> **Exercise directions**
With all images left out, restate the records below exactly as written.

> **Supplied information**
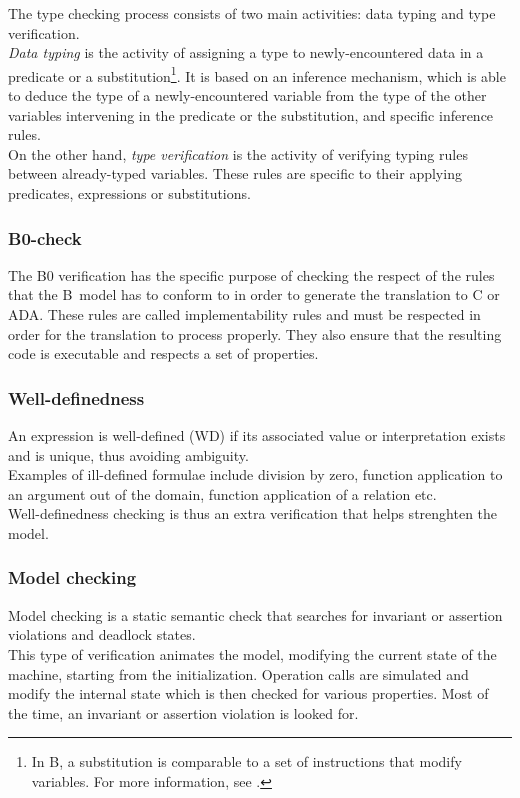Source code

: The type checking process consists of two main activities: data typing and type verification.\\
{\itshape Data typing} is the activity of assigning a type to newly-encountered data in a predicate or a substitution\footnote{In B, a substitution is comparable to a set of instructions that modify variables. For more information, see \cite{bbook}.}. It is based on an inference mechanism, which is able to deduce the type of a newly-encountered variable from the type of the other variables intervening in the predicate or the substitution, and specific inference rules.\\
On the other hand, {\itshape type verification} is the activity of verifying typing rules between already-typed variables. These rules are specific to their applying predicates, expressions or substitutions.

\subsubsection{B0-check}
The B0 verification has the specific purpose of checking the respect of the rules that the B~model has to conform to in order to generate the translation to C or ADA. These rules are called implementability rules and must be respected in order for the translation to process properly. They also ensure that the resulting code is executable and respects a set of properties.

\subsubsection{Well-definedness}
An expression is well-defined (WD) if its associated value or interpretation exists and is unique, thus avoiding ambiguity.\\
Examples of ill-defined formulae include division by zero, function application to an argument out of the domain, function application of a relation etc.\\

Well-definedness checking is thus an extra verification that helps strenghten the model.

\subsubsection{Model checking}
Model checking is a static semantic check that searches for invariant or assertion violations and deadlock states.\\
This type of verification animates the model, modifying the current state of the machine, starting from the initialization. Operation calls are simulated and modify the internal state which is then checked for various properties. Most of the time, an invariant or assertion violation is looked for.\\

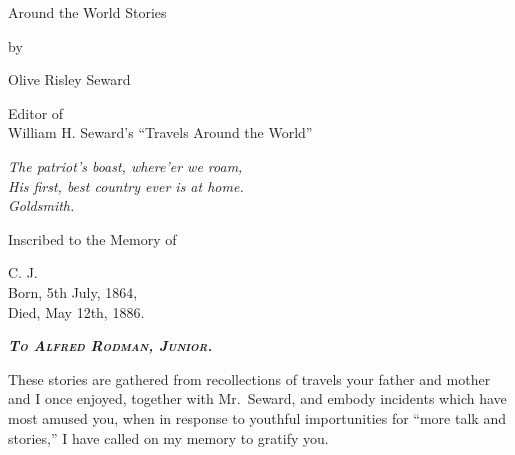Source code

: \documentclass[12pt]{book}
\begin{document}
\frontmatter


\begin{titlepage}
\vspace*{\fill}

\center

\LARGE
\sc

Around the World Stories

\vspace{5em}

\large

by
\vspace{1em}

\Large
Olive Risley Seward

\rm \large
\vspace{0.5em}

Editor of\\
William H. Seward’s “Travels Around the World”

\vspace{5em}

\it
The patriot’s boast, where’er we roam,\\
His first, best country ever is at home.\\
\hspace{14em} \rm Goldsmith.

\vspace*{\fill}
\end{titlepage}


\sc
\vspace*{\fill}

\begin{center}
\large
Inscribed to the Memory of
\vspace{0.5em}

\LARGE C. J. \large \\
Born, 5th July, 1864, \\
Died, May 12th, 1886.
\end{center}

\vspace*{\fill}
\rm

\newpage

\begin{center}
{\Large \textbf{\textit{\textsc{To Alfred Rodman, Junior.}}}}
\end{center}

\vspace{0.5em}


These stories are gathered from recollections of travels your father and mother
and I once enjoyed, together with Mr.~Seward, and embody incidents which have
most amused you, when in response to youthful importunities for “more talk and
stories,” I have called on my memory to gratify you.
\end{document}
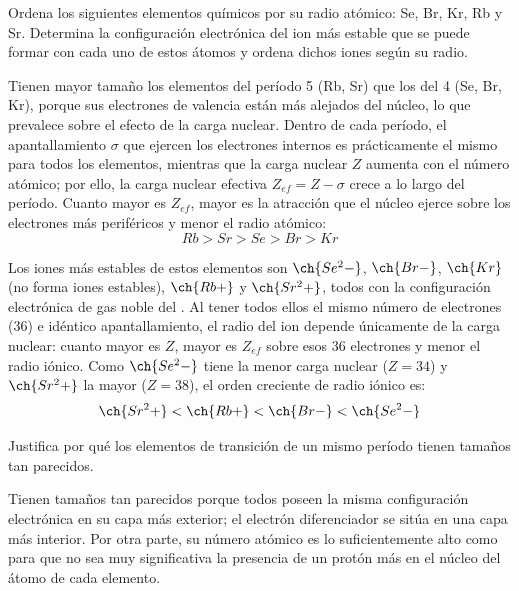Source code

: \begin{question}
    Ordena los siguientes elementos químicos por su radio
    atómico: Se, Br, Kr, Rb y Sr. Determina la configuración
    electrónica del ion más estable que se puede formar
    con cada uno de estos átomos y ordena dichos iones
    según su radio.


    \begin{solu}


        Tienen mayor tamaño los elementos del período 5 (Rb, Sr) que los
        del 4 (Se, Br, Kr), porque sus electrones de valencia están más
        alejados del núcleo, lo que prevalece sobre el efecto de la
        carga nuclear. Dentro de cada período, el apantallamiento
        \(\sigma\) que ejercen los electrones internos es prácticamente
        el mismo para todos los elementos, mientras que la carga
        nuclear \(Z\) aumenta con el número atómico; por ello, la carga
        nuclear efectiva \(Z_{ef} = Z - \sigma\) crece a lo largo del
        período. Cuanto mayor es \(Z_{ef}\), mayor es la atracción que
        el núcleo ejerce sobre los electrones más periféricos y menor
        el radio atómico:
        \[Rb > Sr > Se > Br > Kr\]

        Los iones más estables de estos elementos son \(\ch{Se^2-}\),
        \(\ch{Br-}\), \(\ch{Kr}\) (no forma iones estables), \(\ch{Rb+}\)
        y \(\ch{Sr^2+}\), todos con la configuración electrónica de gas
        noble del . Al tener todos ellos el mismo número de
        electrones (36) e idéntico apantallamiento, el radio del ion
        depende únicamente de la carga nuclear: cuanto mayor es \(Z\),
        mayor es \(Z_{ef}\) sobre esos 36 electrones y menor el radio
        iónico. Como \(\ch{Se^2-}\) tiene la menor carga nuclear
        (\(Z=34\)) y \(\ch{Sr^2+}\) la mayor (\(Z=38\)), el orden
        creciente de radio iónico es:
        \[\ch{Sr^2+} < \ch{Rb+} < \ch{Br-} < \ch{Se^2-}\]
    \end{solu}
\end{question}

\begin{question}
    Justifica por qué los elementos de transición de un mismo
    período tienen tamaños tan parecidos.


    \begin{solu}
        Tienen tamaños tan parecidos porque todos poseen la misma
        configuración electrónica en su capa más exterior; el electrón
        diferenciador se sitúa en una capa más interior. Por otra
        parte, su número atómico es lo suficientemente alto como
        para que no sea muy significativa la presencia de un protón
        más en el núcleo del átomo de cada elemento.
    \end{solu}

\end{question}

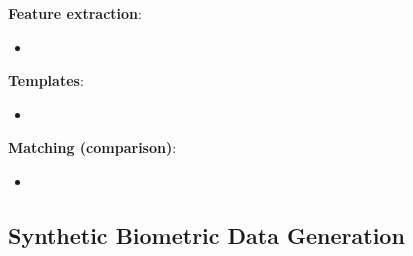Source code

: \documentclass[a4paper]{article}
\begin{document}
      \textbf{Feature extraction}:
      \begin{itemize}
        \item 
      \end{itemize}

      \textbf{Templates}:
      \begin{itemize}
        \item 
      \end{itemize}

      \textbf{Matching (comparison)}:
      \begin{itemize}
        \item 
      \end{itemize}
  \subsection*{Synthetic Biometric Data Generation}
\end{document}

> **Exercise solution**
Source code

: The type checking process consists of two main activities: data typing and type verification.\\
{\itshape Data typing} is the activity of assigning a type to newly-encountered data in a predicate or a substitution\footnote{In B, a substitution is comparable to a set of instructions that modify variables. For more information, see \cite{bbook}.}. It is based on an inference mechanism, which is able to deduce the type of a newly-encountered variable from the type of the other variables intervening in the predicate or the substitution, and specific inference rules.\\
On the other hand, {\itshape type verification} is the activity of verifying typing rules between already-typed variables. These rules are specific to their applying predicates, expressions or substitutions.

\subsubsection{B0-check}
The B0 verification has the specific purpose of checking the respect of the rules that the B~model has to conform to in order to generate the translation to C or ADA. These rules are called implementability rules and must be respected in order for the translation to process properly. They also ensure that the resulting code is executable and respects a set of properties.

\subsubsection{Well-definedness}
An expression is well-defined (WD) if its associated value or interpretation exists and is unique, thus avoiding ambiguity.\\
Examples of ill-defined formulae include division by zero, function application to an argument out of the domain, function application of a relation etc.\\

Well-definedness checking is thus an extra verification that helps strenghten the model.

\subsubsection{Model checking}
Model checking is a static semantic check that searches for invariant or assertion violations and deadlock states.\\
This type of verification animates the model, modifying the current state of the machine, starting from the initialization. Operation calls are simulated and modify the internal state which is then checked for various properties. Most of the time, an invariant or assertion violation is looked for.\\

Source code

: \documentclass[12pt]{book}
\begin{document}
\frontmatter


\begin{titlepage}
\vspace*{\fill}

\center

\LARGE
\sc

Around the World Stories

\vspace{5em}

\large

by
\vspace{1em}

\Large
Olive Risley Seward

\rm \large
\vspace{0.5em}

Editor of\\
William H. Seward’s “Travels Around the World”

\vspace{5em}

\it
The patriot’s boast, where’er we roam,\\
His first, best country ever is at home.\\
\hspace{14em} \rm Goldsmith.

\vspace*{\fill}
\end{titlepage}


\sc
\vspace*{\fill}

\begin{center}
\large
Inscribed to the Memory of
\vspace{0.5em}

\LARGE C. J. \large \\
Born, 5th July, 1864, \\
Died, May 12th, 1886.
\end{center}

\vspace*{\fill}
\rm

\newpage

\begin{center}
{\Large \textbf{\textit{\textsc{To Alfred Rodman, Junior.}}}}
\end{center}

\vspace{0.5em}


These stories are gathered from recollections of travels your father and mother
and I once enjoyed, together with Mr.~Seward, and embody incidents which have
most amused you, when in response to youthful importunities for “more talk and
stories,” I have called on my memory to gratify you.
\end{document}
Source code

: \begin{question}
    Ordena los siguientes elementos químicos por su radio
    atómico: Se, Br, Kr, Rb y Sr. Determina la configuración
    electrónica del ion más estable que se puede formar
    con cada uno de estos átomos y ordena dichos iones
    según su radio.


    \begin{solu}


        Tienen mayor tamaño los elementos del período 5 (Rb, Sr) que los
        del 4 (Se, Br, Kr), porque sus electrones de valencia están más
        alejados del núcleo, lo que prevalece sobre el efecto de la
        carga nuclear. Dentro de cada período, el apantallamiento
        \(\sigma\) que ejercen los electrones internos es prácticamente
        el mismo para todos los elementos, mientras que la carga
        nuclear \(Z\) aumenta con el número atómico; por ello, la carga
        nuclear efectiva \(Z_{ef} = Z - \sigma\) crece a lo largo del
        período. Cuanto mayor es \(Z_{ef}\), mayor es la atracción que
        el núcleo ejerce sobre los electrones más periféricos y menor
        el radio atómico:
        \[Rb > Sr > Se > Br > Kr\]

        Los iones más estables de estos elementos son \(\ch{Se^2-}\),
        \(\ch{Br-}\), \(\ch{Kr}\) (no forma iones estables), \(\ch{Rb+}\)
        y \(\ch{Sr^2+}\), todos con la configuración electrónica de gas
        noble del . Al tener todos ellos el mismo número de
        electrones (36) e idéntico apantallamiento, el radio del ion
        depende únicamente de la carga nuclear: cuanto mayor es \(Z\),
        mayor es \(Z_{ef}\) sobre esos 36 electrones y menor el radio
        iónico. Como \(\ch{Se^2-}\) tiene la menor carga nuclear
        (\(Z=34\)) y \(\ch{Sr^2+}\) la mayor (\(Z=38\)), el orden
        creciente de radio iónico es:
        \[\ch{Sr^2+} < \ch{Rb+} < \ch{Br-} < \ch{Se^2-}\]
    \end{solu}
\end{question}

\begin{question}
    Justifica por qué los elementos de transición de un mismo
    período tienen tamaños tan parecidos.


    \begin{solu}
        Tienen tamaños tan parecidos porque todos poseen la misma
        configuración electrónica en su capa más exterior; el electrón
        diferenciador se sitúa en una capa más interior. Por otra
        parte, su número atómico es lo suficientemente alto como
        para que no sea muy significativa la presencia de un protón
        más en el núcleo del átomo de cada elemento.
    \end{solu}

\end{question}

Source code

: \documentclass[a4paper]{article}
\begin{document}
      \textbf{Feature extraction}:
      \begin{itemize}
        \item 
      \end{itemize}

      \textbf{Templates}:
      \begin{itemize}
        \item 
      \end{itemize}

      \textbf{Matching (comparison)}:
      \begin{itemize}
        \item 
      \end{itemize}
  \subsection*{Synthetic Biometric Data Generation}
\end{document}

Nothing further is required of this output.